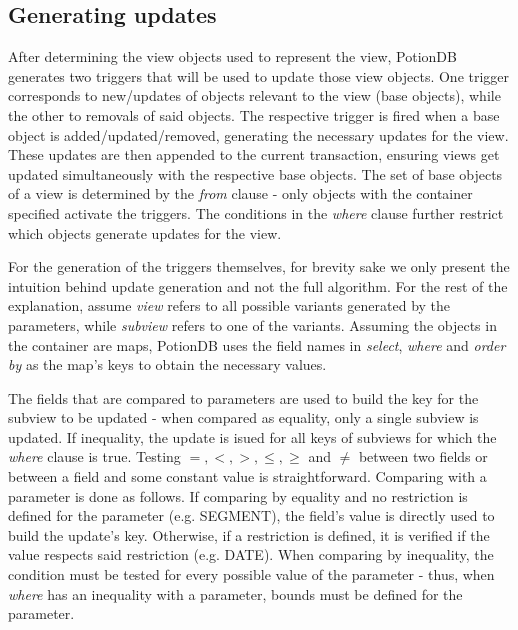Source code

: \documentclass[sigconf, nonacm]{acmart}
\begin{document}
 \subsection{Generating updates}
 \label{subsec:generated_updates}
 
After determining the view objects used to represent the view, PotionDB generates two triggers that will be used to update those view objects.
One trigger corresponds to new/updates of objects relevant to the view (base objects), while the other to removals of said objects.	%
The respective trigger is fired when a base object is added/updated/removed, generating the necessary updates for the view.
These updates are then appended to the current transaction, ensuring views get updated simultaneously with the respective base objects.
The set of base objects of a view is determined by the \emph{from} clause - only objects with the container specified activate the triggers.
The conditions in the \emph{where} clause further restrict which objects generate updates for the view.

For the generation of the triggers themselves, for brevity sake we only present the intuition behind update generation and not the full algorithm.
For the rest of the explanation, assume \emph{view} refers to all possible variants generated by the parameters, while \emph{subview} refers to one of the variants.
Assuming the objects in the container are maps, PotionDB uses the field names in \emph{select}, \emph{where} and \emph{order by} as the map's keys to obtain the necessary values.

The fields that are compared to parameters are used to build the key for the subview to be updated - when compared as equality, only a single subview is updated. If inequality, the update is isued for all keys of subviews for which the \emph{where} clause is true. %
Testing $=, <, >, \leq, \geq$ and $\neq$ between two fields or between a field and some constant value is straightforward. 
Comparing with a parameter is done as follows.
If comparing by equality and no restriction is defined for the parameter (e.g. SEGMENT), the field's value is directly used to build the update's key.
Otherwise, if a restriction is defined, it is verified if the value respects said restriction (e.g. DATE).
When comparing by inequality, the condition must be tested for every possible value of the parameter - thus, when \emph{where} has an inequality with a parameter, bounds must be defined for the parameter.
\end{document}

*****

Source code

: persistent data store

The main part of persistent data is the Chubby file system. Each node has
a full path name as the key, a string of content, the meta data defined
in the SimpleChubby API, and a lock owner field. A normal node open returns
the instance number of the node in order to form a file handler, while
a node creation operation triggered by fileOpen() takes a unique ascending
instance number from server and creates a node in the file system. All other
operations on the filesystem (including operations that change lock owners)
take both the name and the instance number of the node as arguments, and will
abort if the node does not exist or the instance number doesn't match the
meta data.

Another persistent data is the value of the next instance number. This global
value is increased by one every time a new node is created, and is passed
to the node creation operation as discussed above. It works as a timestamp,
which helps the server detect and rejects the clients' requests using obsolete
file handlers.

*****

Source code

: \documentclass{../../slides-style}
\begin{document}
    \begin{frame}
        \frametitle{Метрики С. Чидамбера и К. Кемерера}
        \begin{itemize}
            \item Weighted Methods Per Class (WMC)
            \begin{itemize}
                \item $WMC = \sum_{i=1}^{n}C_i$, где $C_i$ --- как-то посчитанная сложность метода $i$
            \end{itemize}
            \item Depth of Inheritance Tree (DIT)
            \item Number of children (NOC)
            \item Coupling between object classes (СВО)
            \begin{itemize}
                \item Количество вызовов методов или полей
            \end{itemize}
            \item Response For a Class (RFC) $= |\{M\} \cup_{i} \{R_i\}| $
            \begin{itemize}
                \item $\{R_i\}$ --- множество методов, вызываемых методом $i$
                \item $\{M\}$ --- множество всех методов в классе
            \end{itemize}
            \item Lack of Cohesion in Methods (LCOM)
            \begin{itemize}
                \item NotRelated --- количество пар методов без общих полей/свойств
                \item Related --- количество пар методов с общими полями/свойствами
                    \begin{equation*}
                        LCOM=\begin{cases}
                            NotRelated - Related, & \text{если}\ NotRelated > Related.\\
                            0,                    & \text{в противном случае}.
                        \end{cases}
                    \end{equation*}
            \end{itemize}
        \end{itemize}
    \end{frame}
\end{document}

*****

What is needed => Reading through the material above, work out how many lines include "LCOM", then state that number alone.

Answer => 2